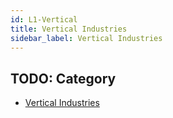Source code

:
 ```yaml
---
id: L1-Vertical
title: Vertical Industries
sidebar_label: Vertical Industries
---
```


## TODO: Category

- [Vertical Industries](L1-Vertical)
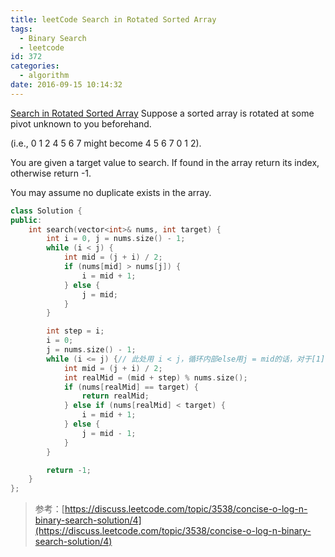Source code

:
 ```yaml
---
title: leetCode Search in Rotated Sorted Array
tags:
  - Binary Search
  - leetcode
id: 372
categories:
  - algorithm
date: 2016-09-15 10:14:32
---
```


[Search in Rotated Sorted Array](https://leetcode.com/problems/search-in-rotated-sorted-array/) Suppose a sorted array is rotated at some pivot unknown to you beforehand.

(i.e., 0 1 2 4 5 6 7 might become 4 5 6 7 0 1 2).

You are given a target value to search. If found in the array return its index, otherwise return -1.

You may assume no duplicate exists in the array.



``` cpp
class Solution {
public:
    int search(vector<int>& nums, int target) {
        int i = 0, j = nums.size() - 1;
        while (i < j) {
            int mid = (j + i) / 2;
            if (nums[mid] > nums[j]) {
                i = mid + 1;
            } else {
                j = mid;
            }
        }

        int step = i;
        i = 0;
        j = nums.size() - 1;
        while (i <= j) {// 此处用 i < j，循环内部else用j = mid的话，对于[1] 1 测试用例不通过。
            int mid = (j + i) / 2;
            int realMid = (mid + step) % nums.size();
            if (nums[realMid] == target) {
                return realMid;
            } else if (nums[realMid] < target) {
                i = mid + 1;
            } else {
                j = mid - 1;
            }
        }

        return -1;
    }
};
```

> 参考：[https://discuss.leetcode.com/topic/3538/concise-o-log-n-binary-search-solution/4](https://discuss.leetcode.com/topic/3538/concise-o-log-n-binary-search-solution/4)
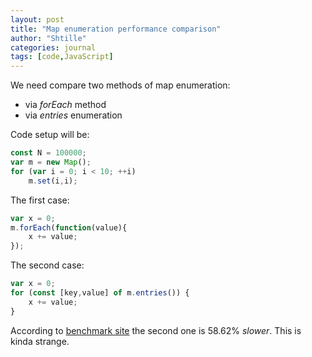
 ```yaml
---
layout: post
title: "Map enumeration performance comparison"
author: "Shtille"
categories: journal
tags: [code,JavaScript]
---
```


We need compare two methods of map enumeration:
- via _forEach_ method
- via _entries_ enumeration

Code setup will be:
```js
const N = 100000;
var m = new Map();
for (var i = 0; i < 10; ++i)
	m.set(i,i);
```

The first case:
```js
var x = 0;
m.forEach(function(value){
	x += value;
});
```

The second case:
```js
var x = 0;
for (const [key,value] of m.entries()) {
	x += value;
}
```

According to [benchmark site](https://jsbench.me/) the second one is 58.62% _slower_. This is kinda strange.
* * * *
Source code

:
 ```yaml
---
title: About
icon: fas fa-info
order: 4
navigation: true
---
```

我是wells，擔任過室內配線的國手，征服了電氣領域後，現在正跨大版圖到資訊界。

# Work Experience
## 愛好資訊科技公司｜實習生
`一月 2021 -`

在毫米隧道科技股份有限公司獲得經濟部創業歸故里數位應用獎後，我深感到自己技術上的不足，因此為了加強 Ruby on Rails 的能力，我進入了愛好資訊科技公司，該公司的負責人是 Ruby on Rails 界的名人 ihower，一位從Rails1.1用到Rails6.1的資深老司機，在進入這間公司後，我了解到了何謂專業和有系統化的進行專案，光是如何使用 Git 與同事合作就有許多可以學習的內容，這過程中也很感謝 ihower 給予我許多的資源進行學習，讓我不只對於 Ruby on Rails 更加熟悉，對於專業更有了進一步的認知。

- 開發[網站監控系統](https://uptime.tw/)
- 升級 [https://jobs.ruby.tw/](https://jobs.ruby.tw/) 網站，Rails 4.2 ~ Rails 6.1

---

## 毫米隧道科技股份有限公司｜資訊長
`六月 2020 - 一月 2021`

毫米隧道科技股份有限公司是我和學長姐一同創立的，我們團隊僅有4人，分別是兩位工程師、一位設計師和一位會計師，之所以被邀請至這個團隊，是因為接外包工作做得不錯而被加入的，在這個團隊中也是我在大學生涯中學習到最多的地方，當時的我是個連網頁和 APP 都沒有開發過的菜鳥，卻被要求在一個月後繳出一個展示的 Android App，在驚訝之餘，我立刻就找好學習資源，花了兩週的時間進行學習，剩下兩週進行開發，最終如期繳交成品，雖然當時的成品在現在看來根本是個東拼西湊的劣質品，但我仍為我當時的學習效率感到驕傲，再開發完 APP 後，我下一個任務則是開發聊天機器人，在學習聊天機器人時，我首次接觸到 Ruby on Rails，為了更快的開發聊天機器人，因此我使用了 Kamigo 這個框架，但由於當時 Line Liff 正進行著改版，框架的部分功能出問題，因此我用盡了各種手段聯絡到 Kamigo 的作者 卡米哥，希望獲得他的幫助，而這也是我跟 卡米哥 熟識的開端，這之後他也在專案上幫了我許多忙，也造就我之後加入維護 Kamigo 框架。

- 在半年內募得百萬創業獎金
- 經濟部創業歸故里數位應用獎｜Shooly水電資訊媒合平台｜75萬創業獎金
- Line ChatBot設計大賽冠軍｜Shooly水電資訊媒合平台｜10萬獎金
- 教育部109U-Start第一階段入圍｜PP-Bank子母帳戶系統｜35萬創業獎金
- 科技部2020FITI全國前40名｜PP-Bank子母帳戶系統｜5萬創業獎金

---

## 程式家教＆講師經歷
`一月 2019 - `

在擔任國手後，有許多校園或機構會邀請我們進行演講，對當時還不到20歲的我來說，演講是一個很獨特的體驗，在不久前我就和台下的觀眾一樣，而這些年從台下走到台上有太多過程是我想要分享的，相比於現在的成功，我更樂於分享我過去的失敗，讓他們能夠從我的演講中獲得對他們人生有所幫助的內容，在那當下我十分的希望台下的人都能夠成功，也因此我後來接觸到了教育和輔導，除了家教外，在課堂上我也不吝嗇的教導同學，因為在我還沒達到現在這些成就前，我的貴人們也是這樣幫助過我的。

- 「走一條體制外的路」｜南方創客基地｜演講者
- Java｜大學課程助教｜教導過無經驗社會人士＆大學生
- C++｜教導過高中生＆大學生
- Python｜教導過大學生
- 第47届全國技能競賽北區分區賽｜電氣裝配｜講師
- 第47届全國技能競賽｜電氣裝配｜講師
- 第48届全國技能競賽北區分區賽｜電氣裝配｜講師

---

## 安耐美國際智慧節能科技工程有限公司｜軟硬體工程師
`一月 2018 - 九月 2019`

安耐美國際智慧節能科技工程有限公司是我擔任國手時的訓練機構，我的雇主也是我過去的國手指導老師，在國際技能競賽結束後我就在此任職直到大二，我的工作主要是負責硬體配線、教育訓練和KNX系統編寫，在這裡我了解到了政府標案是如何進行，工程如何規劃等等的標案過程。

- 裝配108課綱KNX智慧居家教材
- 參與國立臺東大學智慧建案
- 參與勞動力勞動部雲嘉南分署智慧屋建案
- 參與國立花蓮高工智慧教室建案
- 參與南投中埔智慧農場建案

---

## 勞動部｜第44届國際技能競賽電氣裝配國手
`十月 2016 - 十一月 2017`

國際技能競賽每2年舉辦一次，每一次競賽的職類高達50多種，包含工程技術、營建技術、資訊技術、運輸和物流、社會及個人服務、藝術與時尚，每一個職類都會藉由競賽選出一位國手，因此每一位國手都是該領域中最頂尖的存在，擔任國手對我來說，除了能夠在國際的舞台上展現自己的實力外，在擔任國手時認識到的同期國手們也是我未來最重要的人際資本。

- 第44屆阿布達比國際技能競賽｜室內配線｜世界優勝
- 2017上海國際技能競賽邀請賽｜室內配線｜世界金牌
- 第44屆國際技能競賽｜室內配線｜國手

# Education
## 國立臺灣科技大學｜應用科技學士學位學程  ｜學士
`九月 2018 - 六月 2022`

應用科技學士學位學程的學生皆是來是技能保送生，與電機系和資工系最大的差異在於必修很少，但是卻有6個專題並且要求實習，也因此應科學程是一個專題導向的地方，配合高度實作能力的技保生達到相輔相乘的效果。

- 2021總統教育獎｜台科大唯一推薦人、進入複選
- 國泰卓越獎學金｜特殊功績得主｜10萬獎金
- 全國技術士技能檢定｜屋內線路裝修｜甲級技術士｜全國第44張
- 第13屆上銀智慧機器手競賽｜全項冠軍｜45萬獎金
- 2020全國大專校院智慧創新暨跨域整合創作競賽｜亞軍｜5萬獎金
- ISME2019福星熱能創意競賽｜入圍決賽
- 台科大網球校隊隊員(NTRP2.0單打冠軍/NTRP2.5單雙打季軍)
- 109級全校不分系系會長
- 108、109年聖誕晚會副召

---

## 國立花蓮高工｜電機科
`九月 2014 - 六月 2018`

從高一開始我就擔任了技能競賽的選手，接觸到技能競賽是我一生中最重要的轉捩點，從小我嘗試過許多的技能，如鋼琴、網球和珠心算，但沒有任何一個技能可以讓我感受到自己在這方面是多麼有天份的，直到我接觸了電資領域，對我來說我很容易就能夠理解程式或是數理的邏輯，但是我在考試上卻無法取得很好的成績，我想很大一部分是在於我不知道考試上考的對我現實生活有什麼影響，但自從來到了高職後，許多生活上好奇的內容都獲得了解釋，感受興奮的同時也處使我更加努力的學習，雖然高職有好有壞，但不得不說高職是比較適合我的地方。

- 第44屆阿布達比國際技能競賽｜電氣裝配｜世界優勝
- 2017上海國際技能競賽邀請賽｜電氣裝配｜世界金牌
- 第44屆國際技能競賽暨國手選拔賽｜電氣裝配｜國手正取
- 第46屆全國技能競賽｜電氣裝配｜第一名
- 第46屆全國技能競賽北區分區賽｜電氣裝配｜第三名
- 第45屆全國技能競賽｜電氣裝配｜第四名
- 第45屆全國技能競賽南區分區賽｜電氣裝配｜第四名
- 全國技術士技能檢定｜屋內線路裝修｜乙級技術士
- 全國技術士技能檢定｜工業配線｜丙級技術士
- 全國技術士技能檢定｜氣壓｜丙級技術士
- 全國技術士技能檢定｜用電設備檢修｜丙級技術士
* * * *
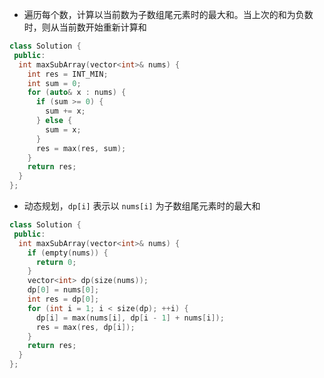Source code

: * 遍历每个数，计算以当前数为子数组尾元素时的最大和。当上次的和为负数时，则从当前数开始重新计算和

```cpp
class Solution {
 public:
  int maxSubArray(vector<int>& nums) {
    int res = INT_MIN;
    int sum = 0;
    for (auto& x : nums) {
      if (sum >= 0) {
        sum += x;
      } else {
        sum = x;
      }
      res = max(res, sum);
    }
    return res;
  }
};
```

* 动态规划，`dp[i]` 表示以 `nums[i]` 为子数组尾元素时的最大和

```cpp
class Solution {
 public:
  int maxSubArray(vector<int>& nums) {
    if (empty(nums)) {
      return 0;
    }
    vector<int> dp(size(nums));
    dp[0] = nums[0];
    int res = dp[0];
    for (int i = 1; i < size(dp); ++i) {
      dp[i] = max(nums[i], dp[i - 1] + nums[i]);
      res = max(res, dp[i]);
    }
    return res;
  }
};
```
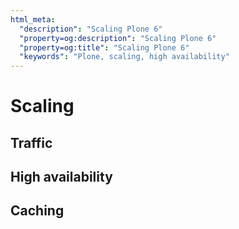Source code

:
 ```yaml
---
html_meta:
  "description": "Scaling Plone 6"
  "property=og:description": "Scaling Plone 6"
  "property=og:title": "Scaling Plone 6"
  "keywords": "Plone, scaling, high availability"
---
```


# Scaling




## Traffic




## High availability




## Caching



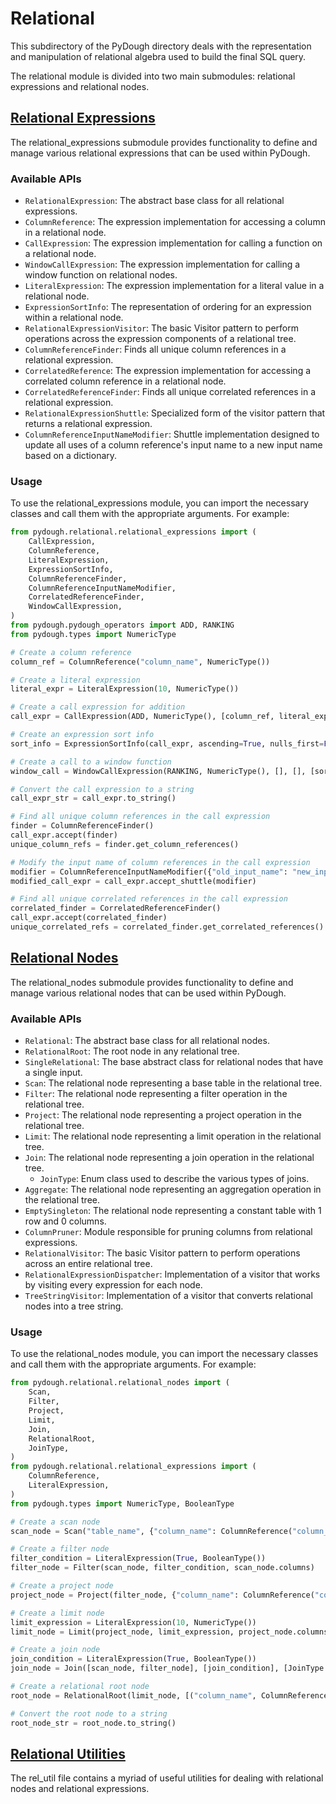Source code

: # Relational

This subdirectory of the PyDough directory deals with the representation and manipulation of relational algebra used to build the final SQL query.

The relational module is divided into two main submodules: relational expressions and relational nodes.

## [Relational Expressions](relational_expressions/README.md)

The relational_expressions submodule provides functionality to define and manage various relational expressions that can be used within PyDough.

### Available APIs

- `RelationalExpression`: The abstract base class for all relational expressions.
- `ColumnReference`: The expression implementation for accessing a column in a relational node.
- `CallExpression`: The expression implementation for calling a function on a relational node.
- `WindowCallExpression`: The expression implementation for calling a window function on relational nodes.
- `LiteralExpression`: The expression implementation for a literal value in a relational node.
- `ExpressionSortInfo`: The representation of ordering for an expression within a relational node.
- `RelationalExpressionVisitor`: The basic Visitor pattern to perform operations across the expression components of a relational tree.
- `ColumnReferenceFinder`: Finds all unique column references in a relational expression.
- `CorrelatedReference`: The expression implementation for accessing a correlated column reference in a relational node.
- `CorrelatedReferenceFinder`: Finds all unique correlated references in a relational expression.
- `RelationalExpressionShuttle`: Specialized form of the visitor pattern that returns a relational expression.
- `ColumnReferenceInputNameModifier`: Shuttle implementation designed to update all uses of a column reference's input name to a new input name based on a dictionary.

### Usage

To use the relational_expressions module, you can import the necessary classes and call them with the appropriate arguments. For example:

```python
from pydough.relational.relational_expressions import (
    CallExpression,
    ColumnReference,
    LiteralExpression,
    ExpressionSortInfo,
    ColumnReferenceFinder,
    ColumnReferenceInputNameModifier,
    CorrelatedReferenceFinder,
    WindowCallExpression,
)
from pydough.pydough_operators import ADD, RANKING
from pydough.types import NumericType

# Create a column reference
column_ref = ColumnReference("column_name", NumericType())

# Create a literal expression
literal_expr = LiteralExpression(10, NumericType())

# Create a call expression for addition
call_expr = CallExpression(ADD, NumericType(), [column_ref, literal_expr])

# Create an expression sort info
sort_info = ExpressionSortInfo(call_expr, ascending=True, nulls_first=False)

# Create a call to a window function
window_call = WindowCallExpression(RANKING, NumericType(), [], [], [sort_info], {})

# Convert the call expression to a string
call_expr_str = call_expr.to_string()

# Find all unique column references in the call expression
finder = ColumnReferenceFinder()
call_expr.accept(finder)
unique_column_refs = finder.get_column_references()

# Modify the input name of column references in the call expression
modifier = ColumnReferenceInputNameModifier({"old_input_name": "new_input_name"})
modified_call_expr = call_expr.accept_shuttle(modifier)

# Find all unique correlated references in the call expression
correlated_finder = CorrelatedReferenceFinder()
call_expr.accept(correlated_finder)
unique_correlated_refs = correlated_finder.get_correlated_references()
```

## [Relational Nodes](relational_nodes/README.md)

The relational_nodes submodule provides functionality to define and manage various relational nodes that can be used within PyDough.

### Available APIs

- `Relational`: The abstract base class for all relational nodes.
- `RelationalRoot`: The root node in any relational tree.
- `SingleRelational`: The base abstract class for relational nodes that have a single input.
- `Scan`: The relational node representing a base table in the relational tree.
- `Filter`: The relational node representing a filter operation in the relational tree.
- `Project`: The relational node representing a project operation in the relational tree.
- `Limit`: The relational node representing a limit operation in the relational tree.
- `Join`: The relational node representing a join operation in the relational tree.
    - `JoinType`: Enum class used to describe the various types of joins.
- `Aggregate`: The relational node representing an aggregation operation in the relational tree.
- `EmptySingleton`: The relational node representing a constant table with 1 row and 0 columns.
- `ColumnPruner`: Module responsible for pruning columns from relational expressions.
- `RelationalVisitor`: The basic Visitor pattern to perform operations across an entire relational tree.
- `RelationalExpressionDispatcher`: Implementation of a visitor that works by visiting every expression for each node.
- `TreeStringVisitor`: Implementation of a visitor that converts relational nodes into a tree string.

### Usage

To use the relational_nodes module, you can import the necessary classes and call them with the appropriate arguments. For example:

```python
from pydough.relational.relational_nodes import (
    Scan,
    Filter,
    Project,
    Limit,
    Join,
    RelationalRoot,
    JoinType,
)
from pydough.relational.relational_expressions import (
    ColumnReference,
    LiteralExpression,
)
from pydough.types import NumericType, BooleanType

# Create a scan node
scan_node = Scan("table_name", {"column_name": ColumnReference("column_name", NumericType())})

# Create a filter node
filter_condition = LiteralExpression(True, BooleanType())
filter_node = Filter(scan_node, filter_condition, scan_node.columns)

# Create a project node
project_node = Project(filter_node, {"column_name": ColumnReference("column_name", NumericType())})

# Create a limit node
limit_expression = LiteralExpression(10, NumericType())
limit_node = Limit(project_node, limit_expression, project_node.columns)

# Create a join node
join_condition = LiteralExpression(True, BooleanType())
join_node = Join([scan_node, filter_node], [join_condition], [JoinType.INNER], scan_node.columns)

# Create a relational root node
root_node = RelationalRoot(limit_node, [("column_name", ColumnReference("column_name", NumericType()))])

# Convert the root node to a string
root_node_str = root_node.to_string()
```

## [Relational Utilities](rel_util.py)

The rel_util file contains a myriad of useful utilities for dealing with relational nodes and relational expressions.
* * * *
**TASK INSTRUCTIONS**: Find all lines in the records that hold the word "Finds". Copy them.

**RESPONSE TO THIS EXERCISE**:
- `ColumnReferenceFinder`: Finds all unique column references in a relational expression.
- `CorrelatedReferenceFinder`: Finds all unique correlated references in a relational expression.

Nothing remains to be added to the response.